HighlightsBelize delegation attends 37th IDB Governors Meeting

by Charles Gladden

BELIZE CITY, Fri. Feb. 9, 2024

A delegation of government officials from Belize was in Antigua, Guatemala from February 5 to 6, attending the Inter-American Development Bank’s (IDB) 37th Meeting of Governors of the Central American Isthmus and the Dominican Republic.

The Belizean delegation was comprised of Hon. Christopher Coye, Minister of State for the Ministry of Finance, Economic Development, and Investment, who also led the delegation; Dr. Osmond Martinez, CEO of the Ministry of Economic Development; Mrs.

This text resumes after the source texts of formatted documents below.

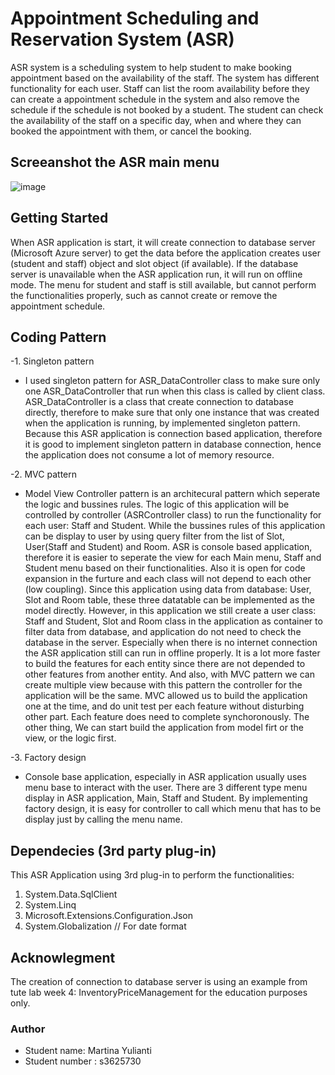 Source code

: # Appointment Scheduling and Reservation System (ASR)
ASR system is a scheduling system to help student to make booking appointment based on the availability of the staff. The system has different functionality for each user. Staff can list the room availability before they can create a appointment schedule in the system and also remove the schedule if the schedule is not booked by a student. The student can check the availability of the staff on a specific day, when and where they can booked the appointment with them, or cancel the booking. 

## Screeanshot the ASR main menu
![image](https://user-images.githubusercontent.com/31295850/59578474-b2af2000-910b-11e9-8c80-d0fb39052898.png)

## Getting Started
When ASR application is start, it will create connection to database server (Microsoft Azure server) to get the data before the application creates user (student and staff) object and slot object (if available). If the database server is unavailable when the ASR application run, it will run on offline mode. The menu for student and staff is still available, but cannot perform the functionalities properly, such as cannot create or remove the appointment schedule.  

## Coding Pattern
-1. Singleton pattern
- I used singleton pattern for ASR_DataController class to make sure only one ASR_DataController that run when this class is called by client class. ASR_DataController is a class that create connection to database directly, therefore to make sure that only one instance that was created when the application is running, by implemented singleton pattern. Because this ASR application is connection based application, therefore it is good to implement singleton pattern in database connection, hence the application does not consume a lot of memory resource.
   
-2. MVC pattern
  - Model View Controller pattern is an architecural pattern which seperate the logic and bussines rules. The logic of this application will be controlled by controller (ASRController class) to run the functionality for each user: Staff and Student. While the bussines rules of this application can be display to user by using query filter from the list of Slot, User(Staff and Student) and Room. ASR is console based application, therefore it is easier to seperate the view for each Main menu, Staff and Student menu based on their functionalities. Also it is open for code expansion in the furture and each class will not depend to each other (low coupling).  Since this application using data from database: User, Slot and Room table, these three datatable can be implemented as the model directly. However, in this application we still create a user class: Staff and Student, Slot and Room class in the application as container to filter data from database, and application do not need to check the database in the server. Especially when there is no internet connection the ASR application still can run in offline properly.
   It is a lot more faster to build the features for each entity since there are not depended to other features from another entity. And also, with MVC pattern we can create multiple view because with this pattern the controller for the application will be the same. MVC allowed us to build the application one at the time, and do unit test per each feature without disturbing other part. Each feature does need to complete synchoronously. The other thing, We can start build the application from model firt or the view, or the logic first.   
 
 -3. Factory design 
  - Console base application, especially in ASR application usually uses menu base to interact with the user. There are 3 different type menu display in ASR application, Main, Staff and Student. By implementing factory design, it is easy for controller to call which menu that has to be display just by calling the menu name.  
 
## Dependecies (3rd party plug-in)
This ASR Application using 3rd plug-in to perform the functionalities:
1. System.Data.SqlClient
2. System.Linq
3. Microsoft.Extensions.Configuration.Json
4. System.Globalization // For date format

## Acknowlegment
The creation of connection to database server is using an example from tute lab week 4: InventoryPriceManagement
for the education purposes only.

### Author
- Student name: Martina Yulianti
- Student number : s3625730
  


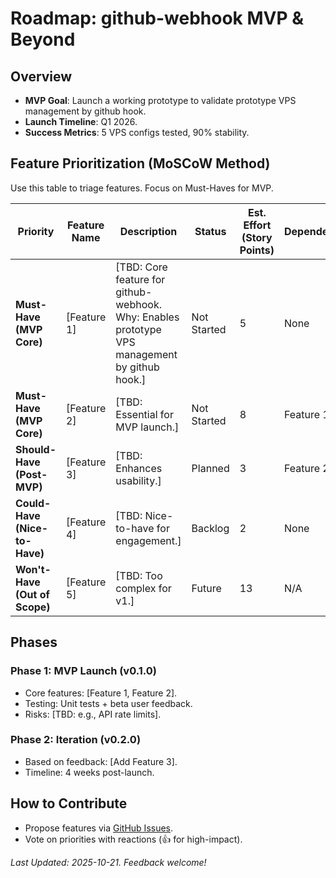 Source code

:<!-- DO NOT EDIT THIS FILE -->
# Roadmap: github-webhook MVP & Beyond

## Overview
- **MVP Goal**: Launch a working prototype to validate prototype VPS management by github hook.
- **Launch Timeline**: Q1 2026.
- **Success Metrics**: 5 VPS configs tested, 90% stability.

## Feature Prioritization (MoSCoW Method)
Use this table to triage features. Focus on Must-Haves for MVP.

| Priority | Feature Name | Description | Status | Est. Effort (Story Points) | Dependencies |
|----------|--------------|-------------|--------|----------------------------|--------------|
| **Must-Have (MVP Core)** | [Feature 1] | [TBD: Core feature for github-webhook. Why: Enables prototype VPS management by github hook.] | Not Started | 5 | None |
| **Must-Have (MVP Core)** | [Feature 2] | [TBD: Essential for MVP launch.] | Not Started | 8 | Feature 1 |
| **Should-Have (Post-MVP)** | [Feature 3] | [TBD: Enhances usability.] | Planned | 3 | Feature 2 |
| **Could-Have (Nice-to-Have)** | [Feature 4] | [TBD: Nice-to-have for engagement.] | Backlog | 2 | None |
| **Won't-Have (Out of Scope)** | [Feature 5] | [TBD: Too complex for v1.] | Future | 13 | N/A |

## Phases
### Phase 1: MVP Launch (v0.1.0)
- Core features: [Feature 1, Feature 2].
- Testing: Unit tests + beta user feedback.
- Risks: [TBD: e.g., API rate limits].

### Phase 2: Iteration (v0.2.0)
- Based on feedback: [Add Feature 3].
- Timeline: 4 weeks post-launch.

## How to Contribute
- Propose features via [GitHub Issues](https://github.com/NesoHQ/github-webhook/issues/new?template=feature_request.md).
- Vote on priorities with reactions (👍 for high-impact).

*Last Updated: 2025-10-21. Feedback welcome!*
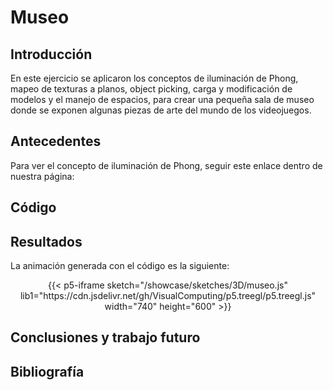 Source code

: # Museo

## Introducción

En este ejercicio se aplicaron los conceptos de iluminación de Phong, mapeo de texturas a planos, object picking, carga y modificación de modelos y el manejo de espacios, para crear una pequeña sala de museo donde se exponen algunas piezas de arte del mundo de los videojuegos.

## Antecedentes

Para ver el concepto de iluminación de Phong, seguir este enlace dentro de nuestra página: 

## Código

## Resultados
La animación generada con el código es la siguiente:

<div align="center">
{{< p5-iframe sketch="/showcase/sketches/3D/museo.js" lib1="https://cdn.jsdelivr.net/gh/VisualComputing/p5.treegl/p5.treegl.js" width="740" height="600" >}}
</div>

## Conclusiones y trabajo futuro

## Bibliografía
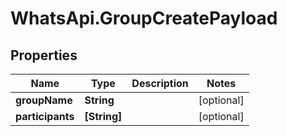 # WhatsApi.GroupCreatePayload

## Properties

Name | Type | Description | Notes
------------ | ------------- | ------------- | -------------
**groupName** | **String** |  | [optional] 
**participants** | **[String]** |  | [optional]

Elvira Mendez, Belize Counselor at IDB; and H.E. Jose Alpuche, Belize’s ambassador to the Republic of Guatemala.

The meeting was centered on engaging in critical discussions on regional economic integration, infrastructure development, and bilateral cooperation.

The delegation from Belize met with Ilan Goldfajn, President of IDB, and discussed the IDB’s new institutional strategy supporting regional economic integration. Areas of integration opportunities underscored included the contemplated expansion of the Pacific Corridor Initiative to include Belize as an Atlantic/Caribbean Corridor and Southern Mexico access alternative.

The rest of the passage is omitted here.